* TASK OBJECTIVE: Can you output the records below exactly as they are written?

* DATASET EXCERPTS:
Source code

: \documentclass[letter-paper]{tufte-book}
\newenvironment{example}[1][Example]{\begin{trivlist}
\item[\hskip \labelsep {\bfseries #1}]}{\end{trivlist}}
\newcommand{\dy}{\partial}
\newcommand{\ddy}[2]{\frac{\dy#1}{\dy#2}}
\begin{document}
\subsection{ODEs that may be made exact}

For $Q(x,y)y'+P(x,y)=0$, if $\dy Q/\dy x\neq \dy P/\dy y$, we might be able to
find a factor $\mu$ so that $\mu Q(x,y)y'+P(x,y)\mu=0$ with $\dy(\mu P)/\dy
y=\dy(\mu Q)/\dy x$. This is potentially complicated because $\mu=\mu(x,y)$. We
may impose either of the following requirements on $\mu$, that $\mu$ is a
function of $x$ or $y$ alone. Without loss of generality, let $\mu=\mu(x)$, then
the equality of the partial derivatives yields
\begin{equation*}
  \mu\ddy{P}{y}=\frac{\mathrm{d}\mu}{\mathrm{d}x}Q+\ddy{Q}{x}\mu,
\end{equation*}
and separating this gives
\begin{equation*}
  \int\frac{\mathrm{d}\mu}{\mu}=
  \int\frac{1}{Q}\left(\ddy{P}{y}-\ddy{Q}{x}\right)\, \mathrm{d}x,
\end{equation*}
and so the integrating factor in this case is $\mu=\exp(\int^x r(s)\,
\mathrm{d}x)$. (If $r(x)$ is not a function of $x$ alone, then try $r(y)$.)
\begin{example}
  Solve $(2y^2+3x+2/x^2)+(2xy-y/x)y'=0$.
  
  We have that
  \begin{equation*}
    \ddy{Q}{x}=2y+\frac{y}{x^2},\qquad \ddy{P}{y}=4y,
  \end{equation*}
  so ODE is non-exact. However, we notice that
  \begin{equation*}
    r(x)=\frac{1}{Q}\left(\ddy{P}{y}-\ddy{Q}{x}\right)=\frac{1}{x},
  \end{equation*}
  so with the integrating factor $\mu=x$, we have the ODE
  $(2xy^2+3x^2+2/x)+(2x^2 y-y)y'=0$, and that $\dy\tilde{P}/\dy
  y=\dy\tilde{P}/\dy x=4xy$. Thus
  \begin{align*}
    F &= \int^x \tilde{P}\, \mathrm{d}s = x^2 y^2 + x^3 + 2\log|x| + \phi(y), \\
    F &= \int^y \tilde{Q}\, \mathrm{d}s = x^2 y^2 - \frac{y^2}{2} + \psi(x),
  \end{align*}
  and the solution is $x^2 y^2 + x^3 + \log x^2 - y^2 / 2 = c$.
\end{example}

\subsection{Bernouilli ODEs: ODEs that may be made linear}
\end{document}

* RESULT FOR THIS TASK:
Source code

: \documentclass[letter-paper]{tufte-book}
\newenvironment{example}[1][Example]{\begin{trivlist}
\item[\hskip \labelsep {\bfseries #1}]}{\end{trivlist}}
\newcommand{\dy}{\partial}
\newcommand{\ddy}[2]{\frac{\dy#1}{\dy#2}}
\begin{document}
\subsection{ODEs that may be made exact}

For $Q(x,y)y'+P(x,y)=0$, if $\dy Q/\dy x\neq \dy P/\dy y$, we might be able to
find a factor $\mu$ so that $\mu Q(x,y)y'+P(x,y)\mu=0$ with $\dy(\mu P)/\dy
y=\dy(\mu Q)/\dy x$. This is potentially complicated because $\mu=\mu(x,y)$. We
may impose either of the following requirements on $\mu$, that $\mu$ is a
function of $x$ or $y$ alone. Without loss of generality, let $\mu=\mu(x)$, then
the equality of the partial derivatives yields
\begin{equation*}
  \mu\ddy{P}{y}=\frac{\mathrm{d}\mu}{\mathrm{d}x}Q+\ddy{Q}{x}\mu,
\end{equation*}
and separating this gives
\begin{equation*}
  \int\frac{\mathrm{d}\mu}{\mu}=
  \int\frac{1}{Q}\left(\ddy{P}{y}-\ddy{Q}{x}\right)\, \mathrm{d}x,
\end{equation*}
and so the integrating factor in this case is $\mu=\exp(\int^x r(s)\,
\mathrm{d}x)$. (If $r(x)$ is not a function of $x$ alone, then try $r(y)$.)
\begin{example}
  Solve $(2y^2+3x+2/x^2)+(2xy-y/x)y'=0$.
  
  We have that
  \begin{equation*}
    \ddy{Q}{x}=2y+\frac{y}{x^2},\qquad \ddy{P}{y}=4y,
  \end{equation*}
  so ODE is non-exact. However, we notice that
  \begin{equation*}
    r(x)=\frac{1}{Q}\left(\ddy{P}{y}-\ddy{Q}{x}\right)=\frac{1}{x},
  \end{equation*}
  so with the integrating factor $\mu=x$, we have the ODE
  $(2xy^2+3x^2+2/x)+(2x^2 y-y)y'=0$, and that $\dy\tilde{P}/\dy
  y=\dy\tilde{P}/\dy x=4xy$. Thus
  \begin{align*}
    F &= \int^x \tilde{P}\, \mathrm{d}s = x^2 y^2 + x^3 + 2\log|x| + \phi(y), \\
    F &= \int^y \tilde{Q}\, \mathrm{d}s = x^2 y^2 - \frac{y^2}{2} + \psi(x),
  \end{align*}
  and the solution is $x^2 y^2 + x^3 + \log x^2 - y^2 / 2 = c$.
\end{example}

\subsection{Bernouilli ODEs: ODEs that may be made linear}
\end{document}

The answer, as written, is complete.